--- Data excerpts Enclosed Below ---

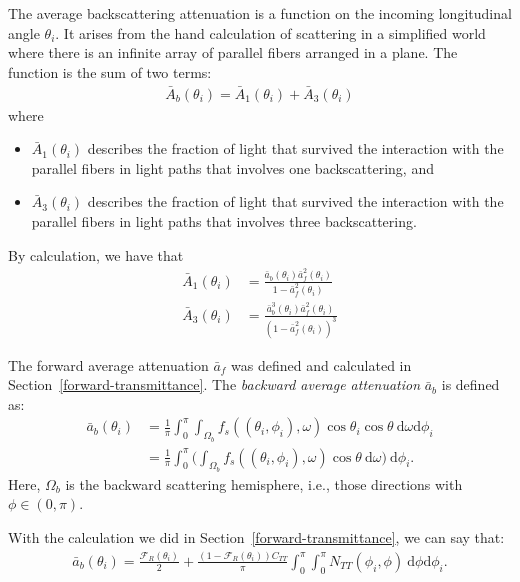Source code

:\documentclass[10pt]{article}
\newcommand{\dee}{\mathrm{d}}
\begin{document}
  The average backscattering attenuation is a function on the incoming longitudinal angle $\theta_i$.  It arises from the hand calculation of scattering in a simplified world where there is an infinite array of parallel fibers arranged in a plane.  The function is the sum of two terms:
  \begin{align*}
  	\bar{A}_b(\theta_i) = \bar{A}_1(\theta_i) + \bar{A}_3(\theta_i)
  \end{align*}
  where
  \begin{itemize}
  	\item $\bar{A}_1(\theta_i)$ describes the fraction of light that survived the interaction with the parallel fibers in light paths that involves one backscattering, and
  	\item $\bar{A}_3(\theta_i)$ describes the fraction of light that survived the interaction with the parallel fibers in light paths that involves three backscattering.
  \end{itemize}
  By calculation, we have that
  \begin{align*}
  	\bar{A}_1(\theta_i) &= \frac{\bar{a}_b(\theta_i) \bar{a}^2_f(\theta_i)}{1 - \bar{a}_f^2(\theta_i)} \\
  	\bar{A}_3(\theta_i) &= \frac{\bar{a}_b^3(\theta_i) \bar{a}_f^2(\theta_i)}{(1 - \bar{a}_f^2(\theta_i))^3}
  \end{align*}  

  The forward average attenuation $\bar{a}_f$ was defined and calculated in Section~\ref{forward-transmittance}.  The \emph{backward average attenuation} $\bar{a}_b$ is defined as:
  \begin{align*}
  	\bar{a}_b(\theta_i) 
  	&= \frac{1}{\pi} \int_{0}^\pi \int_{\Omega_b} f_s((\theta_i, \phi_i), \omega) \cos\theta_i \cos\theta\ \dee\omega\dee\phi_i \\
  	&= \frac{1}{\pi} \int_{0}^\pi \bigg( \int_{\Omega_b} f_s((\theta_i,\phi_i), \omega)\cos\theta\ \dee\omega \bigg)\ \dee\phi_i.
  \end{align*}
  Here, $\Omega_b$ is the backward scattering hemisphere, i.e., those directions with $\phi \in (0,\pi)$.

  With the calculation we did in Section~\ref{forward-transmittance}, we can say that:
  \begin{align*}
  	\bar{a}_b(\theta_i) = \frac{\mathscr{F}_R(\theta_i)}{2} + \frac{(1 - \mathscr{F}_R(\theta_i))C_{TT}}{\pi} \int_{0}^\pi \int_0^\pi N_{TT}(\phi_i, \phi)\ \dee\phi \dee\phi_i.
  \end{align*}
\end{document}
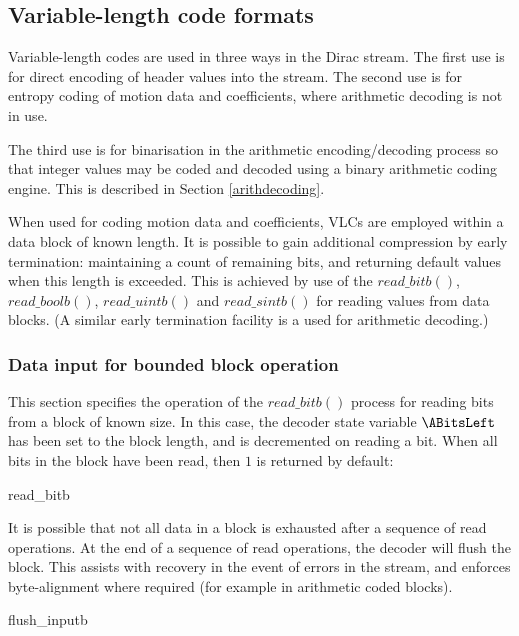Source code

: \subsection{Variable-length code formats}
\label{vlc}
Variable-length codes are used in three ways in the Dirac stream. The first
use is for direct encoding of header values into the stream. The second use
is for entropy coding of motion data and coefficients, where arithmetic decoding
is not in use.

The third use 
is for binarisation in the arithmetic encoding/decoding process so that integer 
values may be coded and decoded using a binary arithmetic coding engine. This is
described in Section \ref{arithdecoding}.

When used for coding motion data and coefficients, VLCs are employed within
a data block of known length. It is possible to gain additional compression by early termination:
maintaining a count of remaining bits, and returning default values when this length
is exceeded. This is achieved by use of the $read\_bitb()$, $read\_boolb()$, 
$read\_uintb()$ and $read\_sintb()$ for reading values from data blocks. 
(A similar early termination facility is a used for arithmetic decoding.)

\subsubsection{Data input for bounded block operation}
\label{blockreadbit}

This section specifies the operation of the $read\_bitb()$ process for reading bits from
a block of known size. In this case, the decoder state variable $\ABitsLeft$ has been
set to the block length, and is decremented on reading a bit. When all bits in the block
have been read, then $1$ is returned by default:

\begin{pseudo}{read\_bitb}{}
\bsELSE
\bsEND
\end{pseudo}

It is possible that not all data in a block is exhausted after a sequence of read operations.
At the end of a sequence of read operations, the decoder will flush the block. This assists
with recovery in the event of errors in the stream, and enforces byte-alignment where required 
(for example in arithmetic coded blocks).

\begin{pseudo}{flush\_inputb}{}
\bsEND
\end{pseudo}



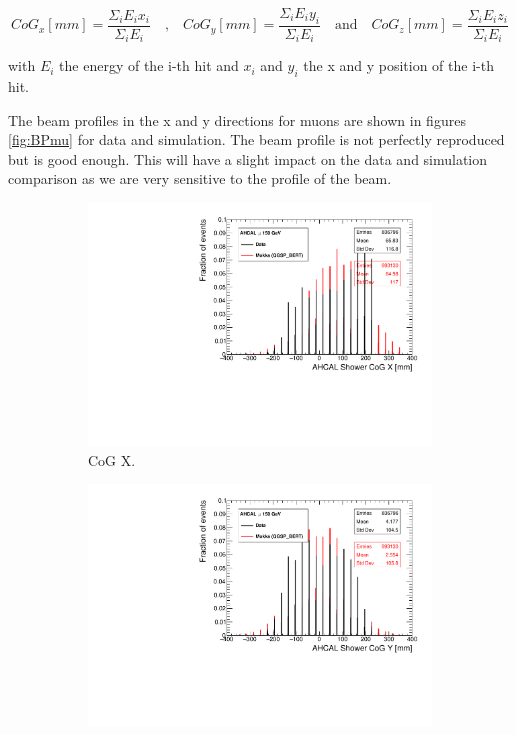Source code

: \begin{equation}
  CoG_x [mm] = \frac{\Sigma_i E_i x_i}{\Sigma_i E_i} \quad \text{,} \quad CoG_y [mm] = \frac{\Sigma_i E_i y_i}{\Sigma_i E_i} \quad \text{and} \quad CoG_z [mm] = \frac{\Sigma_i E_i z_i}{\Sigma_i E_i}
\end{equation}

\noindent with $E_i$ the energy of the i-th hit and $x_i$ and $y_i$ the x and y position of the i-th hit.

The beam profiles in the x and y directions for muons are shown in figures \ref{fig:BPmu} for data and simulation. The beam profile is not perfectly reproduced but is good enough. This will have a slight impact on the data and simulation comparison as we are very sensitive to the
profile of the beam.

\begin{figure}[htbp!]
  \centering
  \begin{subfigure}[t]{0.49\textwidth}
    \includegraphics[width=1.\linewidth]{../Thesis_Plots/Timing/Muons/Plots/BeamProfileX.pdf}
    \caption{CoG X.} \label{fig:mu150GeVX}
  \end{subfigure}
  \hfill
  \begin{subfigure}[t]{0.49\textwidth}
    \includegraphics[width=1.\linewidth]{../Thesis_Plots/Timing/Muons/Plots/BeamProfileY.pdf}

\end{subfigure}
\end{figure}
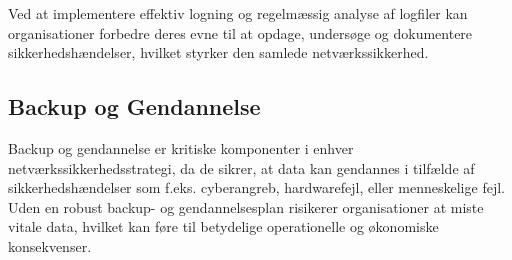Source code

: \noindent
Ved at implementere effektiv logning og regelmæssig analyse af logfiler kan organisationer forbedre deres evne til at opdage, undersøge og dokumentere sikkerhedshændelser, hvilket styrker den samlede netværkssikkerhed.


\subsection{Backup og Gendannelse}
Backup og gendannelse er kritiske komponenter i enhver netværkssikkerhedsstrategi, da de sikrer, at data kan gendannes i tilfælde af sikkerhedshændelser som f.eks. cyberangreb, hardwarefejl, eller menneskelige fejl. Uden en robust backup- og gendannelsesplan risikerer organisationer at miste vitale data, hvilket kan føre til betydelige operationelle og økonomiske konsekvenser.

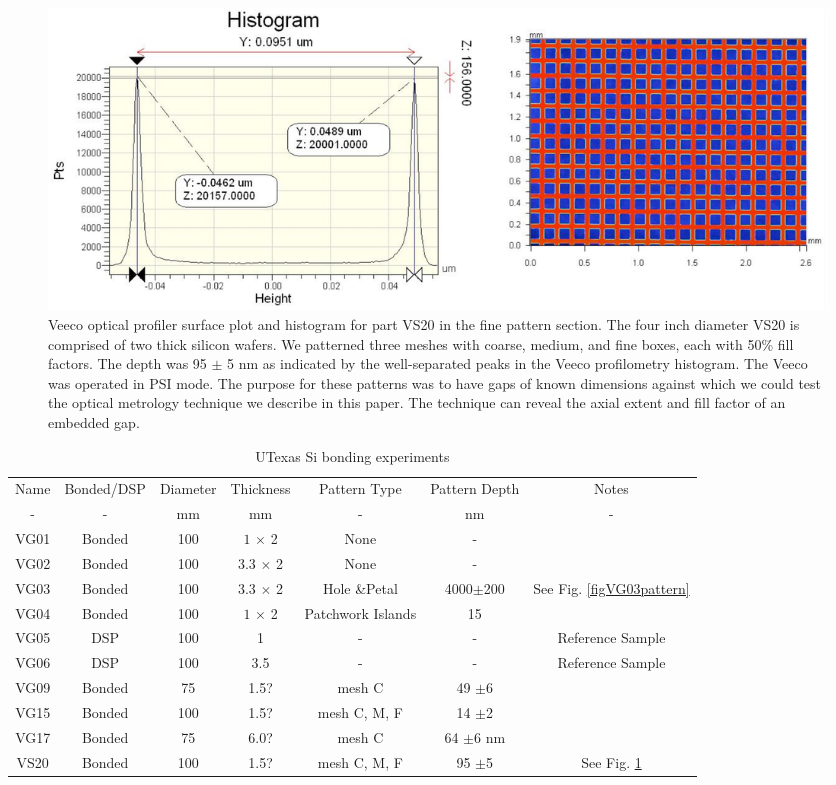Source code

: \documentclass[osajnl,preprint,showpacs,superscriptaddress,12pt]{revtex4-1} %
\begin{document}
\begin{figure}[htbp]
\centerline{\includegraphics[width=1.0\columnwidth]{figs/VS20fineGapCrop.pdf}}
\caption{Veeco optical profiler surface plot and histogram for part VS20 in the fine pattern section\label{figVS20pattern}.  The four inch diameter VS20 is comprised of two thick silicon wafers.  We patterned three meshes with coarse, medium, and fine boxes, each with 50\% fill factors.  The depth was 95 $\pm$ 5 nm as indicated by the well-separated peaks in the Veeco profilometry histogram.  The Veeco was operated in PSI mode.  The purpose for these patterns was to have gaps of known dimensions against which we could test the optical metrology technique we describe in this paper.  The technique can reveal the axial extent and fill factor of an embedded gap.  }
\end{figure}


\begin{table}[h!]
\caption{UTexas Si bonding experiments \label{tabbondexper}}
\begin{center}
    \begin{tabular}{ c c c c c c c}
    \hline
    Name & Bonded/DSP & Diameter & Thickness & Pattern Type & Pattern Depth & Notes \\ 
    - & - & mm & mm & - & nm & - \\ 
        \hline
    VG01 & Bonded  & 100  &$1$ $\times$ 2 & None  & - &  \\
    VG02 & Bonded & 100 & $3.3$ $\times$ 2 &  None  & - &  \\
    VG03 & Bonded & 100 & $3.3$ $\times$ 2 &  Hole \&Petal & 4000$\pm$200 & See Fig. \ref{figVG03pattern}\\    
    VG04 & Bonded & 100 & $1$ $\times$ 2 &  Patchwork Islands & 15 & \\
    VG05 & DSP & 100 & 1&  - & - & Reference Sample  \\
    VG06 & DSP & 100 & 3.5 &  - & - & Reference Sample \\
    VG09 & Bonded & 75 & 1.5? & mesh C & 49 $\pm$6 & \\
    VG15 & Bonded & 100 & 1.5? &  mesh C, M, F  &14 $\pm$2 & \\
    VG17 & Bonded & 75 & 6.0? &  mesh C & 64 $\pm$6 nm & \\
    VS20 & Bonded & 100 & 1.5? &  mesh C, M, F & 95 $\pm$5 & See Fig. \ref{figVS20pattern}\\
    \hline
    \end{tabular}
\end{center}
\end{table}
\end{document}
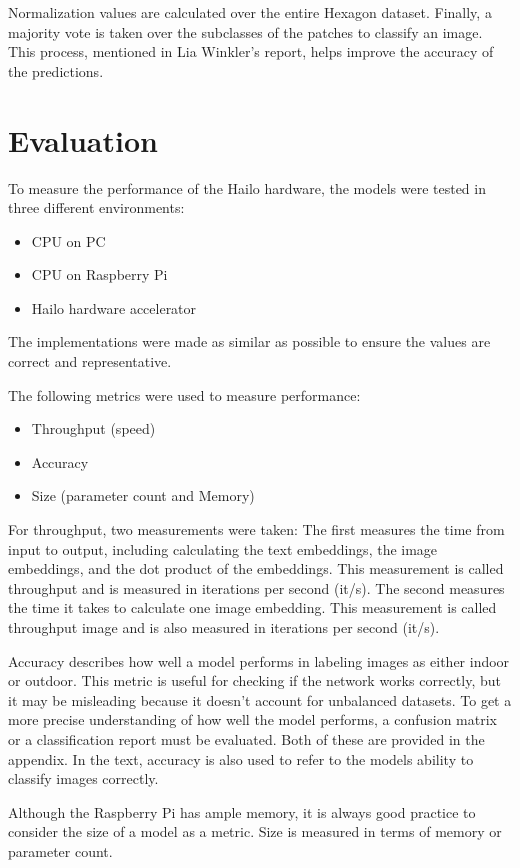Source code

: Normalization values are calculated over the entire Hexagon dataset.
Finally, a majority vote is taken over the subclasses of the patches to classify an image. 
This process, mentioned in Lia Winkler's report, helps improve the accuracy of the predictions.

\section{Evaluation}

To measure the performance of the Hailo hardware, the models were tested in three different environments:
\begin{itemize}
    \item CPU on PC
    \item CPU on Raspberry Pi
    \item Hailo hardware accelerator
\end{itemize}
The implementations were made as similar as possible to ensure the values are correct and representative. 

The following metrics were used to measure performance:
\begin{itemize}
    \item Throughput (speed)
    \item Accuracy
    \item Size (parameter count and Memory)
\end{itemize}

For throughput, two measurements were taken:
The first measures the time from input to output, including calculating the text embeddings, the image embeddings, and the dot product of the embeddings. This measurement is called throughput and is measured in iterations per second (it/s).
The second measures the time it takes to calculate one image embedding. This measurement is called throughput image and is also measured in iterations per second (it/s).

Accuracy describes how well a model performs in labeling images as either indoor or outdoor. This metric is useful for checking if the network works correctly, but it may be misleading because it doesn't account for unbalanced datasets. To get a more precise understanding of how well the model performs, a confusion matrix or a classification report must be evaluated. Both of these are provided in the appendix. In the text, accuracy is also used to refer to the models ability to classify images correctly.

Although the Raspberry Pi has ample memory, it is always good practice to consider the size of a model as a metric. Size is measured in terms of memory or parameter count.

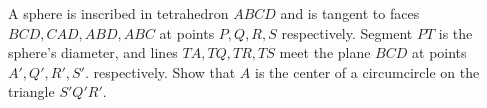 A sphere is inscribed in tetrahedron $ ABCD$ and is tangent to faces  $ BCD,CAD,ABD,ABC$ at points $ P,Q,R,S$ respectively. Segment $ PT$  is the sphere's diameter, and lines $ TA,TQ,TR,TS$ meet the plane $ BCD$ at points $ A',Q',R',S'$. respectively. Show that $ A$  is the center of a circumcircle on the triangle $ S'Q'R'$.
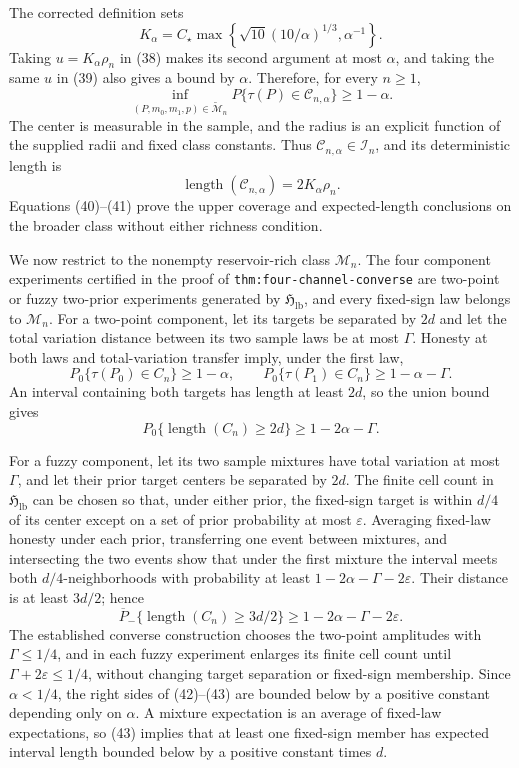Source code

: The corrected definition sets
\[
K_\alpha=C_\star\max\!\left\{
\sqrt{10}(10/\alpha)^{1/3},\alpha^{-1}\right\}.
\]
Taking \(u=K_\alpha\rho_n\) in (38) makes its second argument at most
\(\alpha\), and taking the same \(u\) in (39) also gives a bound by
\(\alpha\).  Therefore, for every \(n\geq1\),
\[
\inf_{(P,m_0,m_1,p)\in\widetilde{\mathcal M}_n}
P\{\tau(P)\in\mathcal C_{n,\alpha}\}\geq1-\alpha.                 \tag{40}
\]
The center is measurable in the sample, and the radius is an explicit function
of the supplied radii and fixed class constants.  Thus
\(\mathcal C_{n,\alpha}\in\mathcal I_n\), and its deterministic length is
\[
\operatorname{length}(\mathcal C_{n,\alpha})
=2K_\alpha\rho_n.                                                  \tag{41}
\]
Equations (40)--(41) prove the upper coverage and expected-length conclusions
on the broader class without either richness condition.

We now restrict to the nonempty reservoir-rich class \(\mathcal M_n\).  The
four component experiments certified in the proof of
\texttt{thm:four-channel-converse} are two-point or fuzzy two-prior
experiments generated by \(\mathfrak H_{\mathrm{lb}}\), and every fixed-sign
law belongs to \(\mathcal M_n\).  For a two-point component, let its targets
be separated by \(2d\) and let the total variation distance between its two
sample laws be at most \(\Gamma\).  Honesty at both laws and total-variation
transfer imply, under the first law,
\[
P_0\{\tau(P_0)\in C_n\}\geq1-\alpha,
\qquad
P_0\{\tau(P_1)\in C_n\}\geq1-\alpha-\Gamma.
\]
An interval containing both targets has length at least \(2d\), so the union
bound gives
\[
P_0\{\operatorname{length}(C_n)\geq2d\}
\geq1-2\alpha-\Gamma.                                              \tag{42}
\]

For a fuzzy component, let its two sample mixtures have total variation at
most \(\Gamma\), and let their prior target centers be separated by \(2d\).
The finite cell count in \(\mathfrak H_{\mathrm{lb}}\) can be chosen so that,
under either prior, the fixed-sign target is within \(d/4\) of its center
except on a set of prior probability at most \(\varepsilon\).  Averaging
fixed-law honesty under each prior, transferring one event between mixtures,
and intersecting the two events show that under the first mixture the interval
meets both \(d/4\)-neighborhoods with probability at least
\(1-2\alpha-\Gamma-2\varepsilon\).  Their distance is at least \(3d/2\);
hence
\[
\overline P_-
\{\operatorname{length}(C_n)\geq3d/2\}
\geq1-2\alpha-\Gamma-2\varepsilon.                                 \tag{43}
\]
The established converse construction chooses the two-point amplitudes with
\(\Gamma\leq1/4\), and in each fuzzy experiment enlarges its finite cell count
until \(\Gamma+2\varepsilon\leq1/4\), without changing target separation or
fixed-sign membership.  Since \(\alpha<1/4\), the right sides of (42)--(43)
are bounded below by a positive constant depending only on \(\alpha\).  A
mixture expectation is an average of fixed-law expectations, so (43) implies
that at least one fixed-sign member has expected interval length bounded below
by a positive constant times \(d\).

--- End of Enclosed Data excerpts ---

Activity:
Could you copy every line from the records that has "gives" in it?

Task result:
\(\alpha\), and taking the same \(u\) in (39) also gives a bound by
bound gives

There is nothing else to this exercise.